Be wary of broker conflicts of interest.

Peggy has an IRA of $40,000 and a regular account of $160,000. A review of her investments reveals several problems:

  1. Every one of her 15 mutual fund holdings is Class C shares.

    Mutual funds sold by brokers incur selling costs that are deducted from the account. The client can choose the commission arrangement. With Class A shares, the commission is a one-time payment, deducted up front. For investments up to $25,000, the fund in which Peggy has the largest interest charges 5.25 percent. The percentage falls as the amount of investment increases.

    The fund also assesses an annual operating charge of 1.3 percent.

    Let's say Peggy invested $10,000 in Class A shares. After paying the 5.25-percent front end load, $9,475 goes to work. Assume the investments gain at 10 percent a year. This is reduced to 8.7 percent by the annual 1.3-percent operating charges. In 10 years, she'd have $21,821.

    But Peggy bought Class C shares instead. The broker still receives a commission up front. The mutual fund organization pays this with its own money and is reimbursed by annual charges of 1 percent a year from the account. These charges, called "distribution fees," continue indefinitely. The broker can say that no commissions are charged. But he says it with his fingers crossed, because the 1-percent charges are actually commissions under a different name.

    Okay, with Class C, $10,000 goes to work in the fund. The 1-percent distribution charge and the 1.3-percent operating charges total 2.3 percent per year. The net annual gain is 7.7 percent (10 - 2.3). In ten years, Peggy would have $20,997.

    With Class A: $21,821. With Class C: $20,997. She'd end up with $824 less.

    Brokers usually suggest Class C to allow for the possibility of selling the fund and buying another. After two years, the total distribution charges would be only 2 percent, a savings from the 5 percent Class A charge. But when another mutual fund is bought, as is often true, the extra 1-percent Class C charges continue indefinitely.

    In the long run, Peggy would make more if she'd bought Class A and held. If Peggy is elderly and has a good chance of needing the money to spend, Class C might be justified. Otherwise, she should buy Class A and not bounce around.

    Better yet, she should buy no-load funds with no broker and no commissions.

  2. Another problem: Peggy holds too many mutual funds that have the same objective. In her regular account, for example, she has three mutual funds of large value stocks. This isn't genuine diversification. But it does raise the broker's income. If Peggy's three large-value mutual funds, for example, had been combined into a single Class A investment, the total would have been big enough to cut the front-end commissions below 5.25 percent, reducing her costs.

  3. Peggy told me that when the market weakened and the value of her investments declined, she called her broker. In my opinion, this was a mistake. Brokers know no more about future prices than the rest of us. Calling them after the market has declined simply offers them a chance to recommend changes.

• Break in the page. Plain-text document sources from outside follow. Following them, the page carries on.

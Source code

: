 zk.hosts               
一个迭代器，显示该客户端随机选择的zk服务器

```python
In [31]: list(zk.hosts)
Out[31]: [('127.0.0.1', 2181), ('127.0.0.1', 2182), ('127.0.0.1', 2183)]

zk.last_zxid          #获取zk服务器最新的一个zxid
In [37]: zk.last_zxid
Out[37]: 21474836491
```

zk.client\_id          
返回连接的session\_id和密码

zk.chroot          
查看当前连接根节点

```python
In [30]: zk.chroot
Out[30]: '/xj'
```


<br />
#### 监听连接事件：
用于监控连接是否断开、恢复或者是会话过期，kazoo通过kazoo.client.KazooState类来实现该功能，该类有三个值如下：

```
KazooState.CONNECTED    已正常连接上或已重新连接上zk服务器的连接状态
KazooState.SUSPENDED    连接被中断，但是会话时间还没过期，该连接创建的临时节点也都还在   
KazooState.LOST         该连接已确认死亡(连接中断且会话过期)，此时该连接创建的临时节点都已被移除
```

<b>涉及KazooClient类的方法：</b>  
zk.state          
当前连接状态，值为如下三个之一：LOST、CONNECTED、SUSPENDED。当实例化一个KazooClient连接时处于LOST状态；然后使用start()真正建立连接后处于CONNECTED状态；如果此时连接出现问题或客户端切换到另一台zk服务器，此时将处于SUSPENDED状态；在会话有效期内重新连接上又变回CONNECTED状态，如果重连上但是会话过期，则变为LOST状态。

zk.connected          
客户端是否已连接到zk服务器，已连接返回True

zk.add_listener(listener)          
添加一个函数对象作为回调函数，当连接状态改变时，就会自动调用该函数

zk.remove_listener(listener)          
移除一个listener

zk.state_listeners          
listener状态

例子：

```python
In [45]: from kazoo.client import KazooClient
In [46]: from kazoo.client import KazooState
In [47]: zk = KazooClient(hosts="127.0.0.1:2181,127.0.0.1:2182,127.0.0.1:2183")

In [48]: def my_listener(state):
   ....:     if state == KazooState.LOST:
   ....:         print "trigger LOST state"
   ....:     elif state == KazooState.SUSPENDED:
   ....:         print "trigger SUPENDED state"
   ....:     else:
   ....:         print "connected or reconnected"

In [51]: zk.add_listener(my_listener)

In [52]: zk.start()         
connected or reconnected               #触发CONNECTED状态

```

The broker recommended that she sell $50,000 of the mutual funds, half from the IRA and half from the regular account, and invest in a variable annuity. This was a poor recommendation. Here's why:

  • Most variable annuities have high commissions and high costs.

  • Placing IRA money in a variable annuity is foolhardy. Both IRAs and variable annuities provide tax advantages. Having two sets of tax advantages is unnecessary and increases the costs.

  • Variable annuities generally provide a guarantee that if the account is down when the owner dies, the insurance company will refund the loss. This guarantee is unlikely to be used. Two-thirds of the time, the market stays the same or rises. Just because the market had fallen didn't mean it would fall more. Peggy was unlikely to die at the very time the market had gone down further. The money paid to refund the insurance company for the guarantee would probably have been wasted.

Brokers have serious conflicts of interest. Be wary.